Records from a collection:
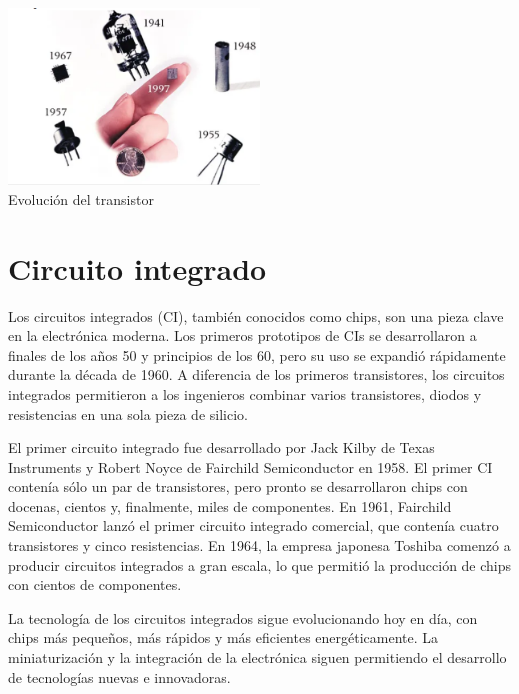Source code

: \documentclass{article}
\begin{document}
\begin{center}
    \includegraphics[width=0.5\textwidth]{res/evol_transistor.png}\\
    Evolución del transistor
\end{center}



\section*{Circuito integrado}

Los circuitos integrados (CI), también conocidos como chips, son una pieza clave en la electrónica moderna. 
Los primeros prototipos de CIs se desarrollaron a finales de los años 50 y principios de los 60, 
pero su uso se expandió rápidamente durante la década de 1960. A diferencia de los primeros transistores, 
los circuitos integrados permitieron a los ingenieros combinar varios transistores, diodos y resistencias 
en una sola pieza de silicio.

El primer circuito integrado fue desarrollado por Jack Kilby de Texas Instruments 
y Robert Noyce de Fairchild Semiconductor en 1958. El primer CI contenía sólo un par de transistores, 
pero pronto se desarrollaron chips con docenas, cientos y, finalmente, miles de componentes. 
En 1961, Fairchild Semiconductor lanzó el primer circuito integrado comercial, que contenía 
cuatro transistores y cinco resistencias. En 1964, la empresa japonesa Toshiba comenzó a 
producir circuitos integrados a gran escala, lo que permitió la producción de chips con 
cientos de componentes.\cite{sze1981physics}

La tecnología de los circuitos integrados sigue evolucionando hoy en día, con chips más pequeños, más rápidos 
y más eficientes energéticamente. La miniaturización y la integración de la electrónica siguen permitiendo 
el desarrollo de tecnologías nuevas e innovadoras.
\end{document}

*TASK DESCRIPTION*
From the records above, count the lines that contain "contenía". Only the number should be written.

*ANSWER FOR THIS EXERCISE*
2